It has been a typically Assen start to the weekend of the Dutch TT. Thursday's stifling heat lingered through the night, windows left open throughout the province in the hope the cool air sweeping in from the south would arrive and bring relief. The heat lingered long into the night, until a summer storm arrived. A massive downpour around 8am dumped a lot of water on the track, the weather instantly turning gray, wet, and blissfully much cooler.
It made for a tricky morning out on track. Conditions were manageable for both MotoE and Moto3, a steady drizzle persisting. The rain picked up a little at the start of the MotoGP session, and made riding increasingly difficult. Assen drains pretty well – a legacy of its ancient roots starting as a race held on public roads, which means there is a crown to several parts of the track, the center of the track a little higher than the sides, to facilitate drainage.

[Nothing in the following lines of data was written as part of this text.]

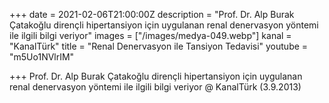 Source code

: +++
date = 2021-02-06T21:00:00Z
description = "Prof. Dr. Alp Burak Çatakoğlu dirençli hipertansiyon için uygulanan renal denervasyon yöntemi ile ilgili bilgi veriyor"
images = ["/images/medya-049.webp"]
kanal = "KanalTürk"
title = "Renal Denervasyon ile Tansiyon Tedavisi"
youtube = "m5Uo1NVlrIM"

+++
Prof. Dr. Alp Burak Çatakoğlu dirençli hipertansiyon için uygulanan renal denervasyon yöntemi ile ilgili bilgi veriyor @ KanalTürk (3.9.2013) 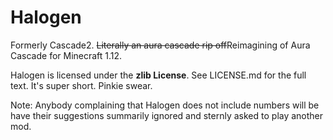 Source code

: Halogen
========

Formerly Cascade2. ~~Literally an aura cascade rip off~~Reimagining of Aura Cascade for Minecraft 1.12.

Halogen is licensed under the **zlib License**. See LICENSE.md for the full text. It's super short. Pinkie swear.

Note: Anybody complaining that Halogen does not include numbers will be have their suggestions summarily ignored and sternly asked to play another mod.
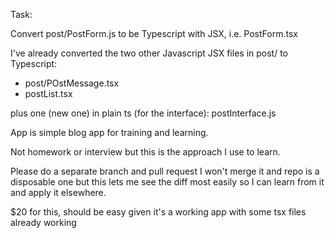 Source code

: Task:

Convert post/PostForm.js to be Typescript with JSX, i.e. PostForm.tsx

I've already converted the two other Javascript JSX files in post/ to Typescript:
- post/POstMessage.tsx
- postList.tsx

plus one (new one) in plain ts (for the interface):
postInterface.js

App is simple blog app for training and learning.

Not homework or interview but this is the approach I use to learn.

Please do a separate branch and pull request
I won't merge it and repo is a disposable one but this lets me see the diff most easily so I can learn from it and apply it elsewhere.

$20 for this, should be easy given it's a working app with some tsx files already working

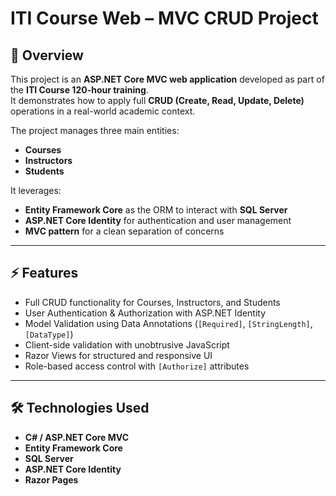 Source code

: # ITI Course Web – MVC CRUD Project

## 📌 Overview
This project is an **ASP.NET Core MVC web application** developed as part of the **ITI Course 120-hour training**.  
It demonstrates how to apply full **CRUD (Create, Read, Update, Delete)** operations in a real-world academic context.  

The project manages three main entities:
- **Courses**
- **Instructors**
- **Students**

It leverages:
- **Entity Framework Core** as the ORM to interact with **SQL Server**
- **ASP.NET Core Identity** for authentication and user management
- **MVC pattern** for a clean separation of concerns

---

## ⚡ Features
- Full CRUD functionality for Courses, Instructors, and Students
- User Authentication & Authorization with ASP.NET Identity
- Model Validation using Data Annotations (`[Required]`, `[StringLength]`, `[DataType]`)
- Client-side validation with unobtrusive JavaScript
- Razor Views for structured and responsive UI
- Role-based access control with `[Authorize]` attributes

---

## 🛠️ Technologies Used
- **C# / ASP.NET Core MVC**
- **Entity Framework Core**
- **SQL Server**
- **ASP.NET Core Identity**
- **Razor Pages**


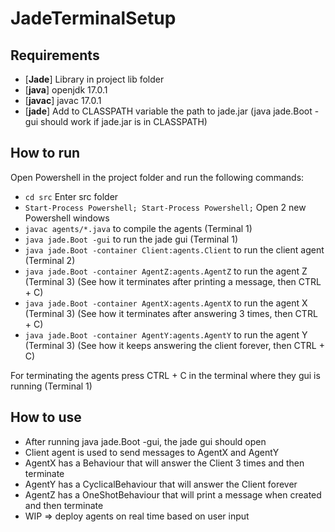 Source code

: # JadeTerminalSetup

## Requirements

- [**Jade**]  Library in project lib folder
- [**java**]  openjdk 17.0.1
- [**javac**] javac 17.0.1
- [**jade**]  Add to CLASSPATH variable the path to jade.jar (java jade.Boot -gui should work if jade.jar is in CLASSPATH)

## How to run
 
Open Powershell in the project folder and run the following commands:
- `cd src` Enter src folder
- `Start-Process Powershell; Start-Process Powershell;` Open 2 new Powershell windows
- `javac agents/*.java` to compile the agents (Terminal 1)
- `java jade.Boot -gui` to run the jade gui (Terminal 1)
- `java jade.Boot -container Client:agents.Client` to run the client agent (Terminal 2)
- `java jade.Boot -container AgentZ:agents.AgentZ` to run the agent Z (Terminal 3) (See how it terminates after printing a message, then CTRL + C)
- `java jade.Boot -container AgentX:agents.AgentX` to run the agent X (Terminal 3) (See how it terminates after answering 3 times, then CTRL + C)
- `java jade.Boot -container AgentY:agents.AgentY` to run the agent Y (Terminal 3) (See how it keeps answering the client forever, then CTRL + C)

For terminating the agents press CTRL + C in the terminal where they gui is running (Terminal 1)

## How to use

- After running java jade.Boot -gui, the jade gui should open
- Client agent is used to send messages to AgentX and AgentY
- AgentX has a Behaviour that will answer the Client 3 times and then terminate
- AgentY has a CyclicalBehaviour that will answer the Client forever
- AgentZ has a OneShotBehaviour that will print a message when created and then terminate
- WIP => deploy agents on real time based on user input
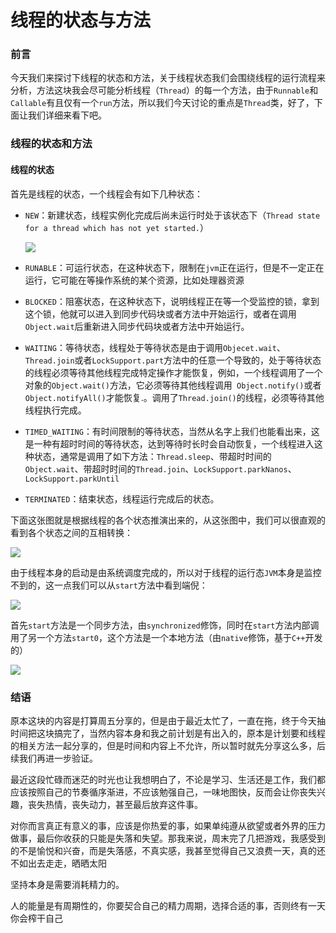 # 线程的状态与方法

### 前言

今天我们来探讨下线程的状态和方法，关于线程状态我们会围绕线程的运行流程来分析，方法这块我会尽可能分析线程（`Thread`）的每一个方法，由于`Runnable`和`Callable`有且仅有一个`run`方法，所以我们今天讨论的重点是`Thread`类，好了，下面让我们详细来看下吧。

### 线程的状态和方法

#### 线程的状态

首先是线程的状态，一个线程会有如下几种状态：

- `NEW`：新建状态，线程实例化完成后尚未运行时处于该状态下（`Thread state for a thread which has not yet started.`）

  ![](https://gitee.com/sysker/picBed/raw/master/blog/20211110084839.png)

- `RUNABLE`：可运行状态，在这种状态下，限制在`jvm`正在运行，但是不一定正在运行，它可能在等操作系统的某个资源，比如处理器资源

- `BLOCKED`：阻塞状态，在这种状态下，说明线程正在等一个受监控的锁，拿到这个锁，他就可以进入到同步代码块或者方法中开始运行，或者在调用`Object.wait`后重新进入同步代码块或者方法中开始运行。

- `WAITING`：等待状态，线程处于等待状态是由于调用`Objecet.wait`、`Thread.join`或者`LockSupport.part`方法中的任意一个导致的，处于等待状态的线程必须等待其他线程完成特定操作才能恢复，例如，一个线程调用了一个对象的`Object.wait()`方法，它必须等待其他线程调用` Object.notify()`或者`Object.notifyAll()`才能恢复.。调用了`Thread.join()`的线程，必须等待其他线程执行完成。

- `TIMED_WAITING`：有时间限制的等待状态，当然从名字上我们也能看出来，这是一种有超时时间的等待状态，达到等待时长时会自动恢复，一个线程进入这种状态，通常是调用了如下方法：`Thread.sleep`、带超时时间的`Object.wait`、带超时时间的`Thread.join`、`LockSupport.parkNanos`、`LockSupport.parkUntil`

- `TERMINATED`：结束状态，线程运行完成后的状态。

下面这张图就是根据线程的各个状态推演出来的，从这张图中，我们可以很直观的看到各个状态之间的互相转换：

![](https://gitee.com/sysker/picBed/raw/master/blog/20211116084609.png)

由于线程本身的启动是由系统调度完成的，所以对于线程的运行态`JVM`本身是监控不到的，这一点我们可以从`start`方法中看到端倪：

![](https://gitee.com/sysker/picBed/raw/master/blog/20211116085041.png)

首先`start`方法是一个同步方法，由`synchronized`修饰，同时在`start`方法内部调用了另一个方法`start0`，这个方法是一个本地方法（由`native`修饰，基于`C++`开发的）

![](https://gitee.com/sysker/picBed/raw/master/blog/20211116085227.png)



### 结语

原本这块的内容是打算周五分享的，但是由于最近太忙了，一直在拖，终于今天抽时间把这块搞完了，当然内容本身和我之前计划是有出入的，原本是计划要和线程的相关方法一起分享的，但是时间和内容上不允许，所以暂时就先分享这么多，后续我们再进一步验证。

最近这段忙碌而迷茫的时光也让我想明白了，不论是学习、生活还是工作，我们都应该按照自己的节奏循序渐进，不应该勉强自己，一味地图快，反而会让你丧失兴趣，丧失热情，丧失动力，甚至最后放弃这件事。

对你而言真正有意义的事，应该是你热爱的事，如果单纯遵从欲望或者外界的压力做事，最后你收获的只能是失落和失望。那我来说，周末完了几把游戏，我感受到的不是愉悦和兴奋，而是失落感，不真实感，我甚至觉得自己又浪费一天，真的还不如出去走走，晒晒太阳

坚持本身是需要消耗精力的。

人的能量是有周期性的，你要契合自己的精力周期，选择合适的事，否则终有一天你会榨干自己

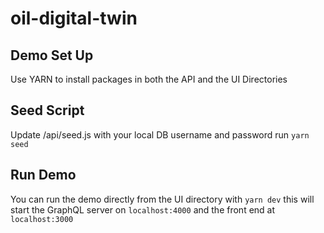 # oil-digital-twin

## Demo Set Up

Use YARN to install packages in both the API and the UI Directories

## Seed Script

Update /api/seed.js with your local DB username and password
run `yarn seed`

## Run Demo

You can run the demo directly from the UI directory with `yarn dev` this will start the GraphQL server on `localhost:4000` and the front end at `localhost:3000`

That works fantastically up to a point, but once the rain starts to reach a certain point, water starts to accumulate along the sides of the track, on the inside of the kerbs. Even that would not be an issue, but for the fact that it happens at a couple of the fastest points on the track. The front straight, the Veenslang, the back straight between Turns 5 and 6, and, most terrifyingly, in the sweeping section through Meeuwenmeer and Hoge Heide, Turns 13 and 14.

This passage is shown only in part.